*** Block opens ***

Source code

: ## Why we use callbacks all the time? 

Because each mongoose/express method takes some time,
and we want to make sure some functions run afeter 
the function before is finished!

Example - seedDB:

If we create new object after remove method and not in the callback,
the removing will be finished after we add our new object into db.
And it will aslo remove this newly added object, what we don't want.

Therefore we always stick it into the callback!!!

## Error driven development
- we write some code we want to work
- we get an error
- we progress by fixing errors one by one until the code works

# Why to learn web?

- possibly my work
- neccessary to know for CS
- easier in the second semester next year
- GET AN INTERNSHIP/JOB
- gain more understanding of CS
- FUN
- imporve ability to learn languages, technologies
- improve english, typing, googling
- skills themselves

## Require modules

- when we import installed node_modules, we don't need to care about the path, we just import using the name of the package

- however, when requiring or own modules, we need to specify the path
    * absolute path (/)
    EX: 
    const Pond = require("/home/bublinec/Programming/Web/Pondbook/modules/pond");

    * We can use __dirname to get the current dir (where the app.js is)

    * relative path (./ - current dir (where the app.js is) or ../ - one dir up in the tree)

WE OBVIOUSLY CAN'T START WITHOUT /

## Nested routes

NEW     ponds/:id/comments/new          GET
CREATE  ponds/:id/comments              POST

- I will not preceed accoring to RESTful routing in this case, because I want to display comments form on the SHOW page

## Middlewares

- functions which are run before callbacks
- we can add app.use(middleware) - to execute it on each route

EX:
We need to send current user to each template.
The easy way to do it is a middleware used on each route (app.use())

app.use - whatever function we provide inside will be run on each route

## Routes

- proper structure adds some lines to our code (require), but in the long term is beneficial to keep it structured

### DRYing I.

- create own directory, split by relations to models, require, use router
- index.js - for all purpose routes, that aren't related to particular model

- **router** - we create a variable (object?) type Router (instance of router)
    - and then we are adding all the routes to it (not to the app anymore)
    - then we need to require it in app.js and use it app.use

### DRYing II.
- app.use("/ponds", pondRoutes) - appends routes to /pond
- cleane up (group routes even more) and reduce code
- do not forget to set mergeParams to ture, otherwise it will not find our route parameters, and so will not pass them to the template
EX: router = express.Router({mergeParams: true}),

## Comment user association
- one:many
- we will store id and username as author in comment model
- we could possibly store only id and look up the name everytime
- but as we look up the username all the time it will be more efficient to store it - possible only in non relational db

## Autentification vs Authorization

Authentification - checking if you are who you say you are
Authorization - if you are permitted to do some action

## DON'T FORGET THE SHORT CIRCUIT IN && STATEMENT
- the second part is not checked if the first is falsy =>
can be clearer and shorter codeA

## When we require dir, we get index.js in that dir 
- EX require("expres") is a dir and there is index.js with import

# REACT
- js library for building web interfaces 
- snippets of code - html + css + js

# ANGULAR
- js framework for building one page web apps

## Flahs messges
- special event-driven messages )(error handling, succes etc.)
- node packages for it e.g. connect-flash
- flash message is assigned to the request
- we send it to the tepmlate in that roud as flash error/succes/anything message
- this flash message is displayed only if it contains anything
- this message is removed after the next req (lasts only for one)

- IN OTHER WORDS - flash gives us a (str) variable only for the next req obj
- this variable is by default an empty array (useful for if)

*** Block closes ***

• **REQUIREMENT**:
The word to look for is "path"; copy out every line of the entries that holds it.

• **WRITTEN RESPONSE**:
- when we import installed node_modules, we don't need to care about the path, we just import using the name of the package
- however, when requiring or own modules, we need to specify the path
    * absolute path (/)
    * relative path (./ - current dir (where the app.js is) or ../ - one dir up in the tree)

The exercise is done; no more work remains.